The main upper extension portion 37c is formed on the third and seventh light emitting cells D1 and F1, and extends in the horizontal direction from the vertical axis edge 21c of the substrate 21 toward the mesa separation groove 27a. You can have The main upper extension 37c is generally similar to the shape of the main upper extension 37a formed on the first light emitting cell C1, and may have a mirror symmetrical structure. There is a difference in the area and location where the main upper extension 37a contacts the first electrode pad 37 and the area where the main upper extension 37c contacts the auxiliary upper extension 37a. Referring to FIG. 13, the area where the upper extension 37a is in contact with the first electrode pad 37 is larger than the area where the main upper extension 37c is in contact with the auxiliary upper extension 37a, and the mesa separation groove ( It can be seen that it is placed close to 27a). The main upper extension part 37d is formed on the fifth light emitting cell and may have a mirror symmetrical shape with the main upper extension part 37c.

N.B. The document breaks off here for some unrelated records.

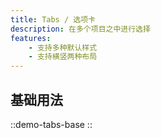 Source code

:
 ```yaml
---
title: Tabs / 选项卡
description: 在多个项目之中进行选择
features:
    - 支持多种默认样式
    - 支持横竖两种布局
---
```


## 基础用法

::demo-tabs-base
::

The shapes of the upper and lower extensions on the 2nd, 4th, 6th, and 8th light emitting cells (C2, D2, E2, F2) are the mesa separation groove 27a or the first electrode pad 37 and the second electrode pad ( The upper extensions (37a, 37b, 37c, 37d, 37e) and lower extensions (35a) on the first, third, fifth and seventh light emitting cells (C1, D1, E1, F1) based on the virtual line connecting 35). , 35b, 35d) and can be symmetrical.

Figure 14 is a plan view for explaining a light emitting diode according to another embodiment of the present invention.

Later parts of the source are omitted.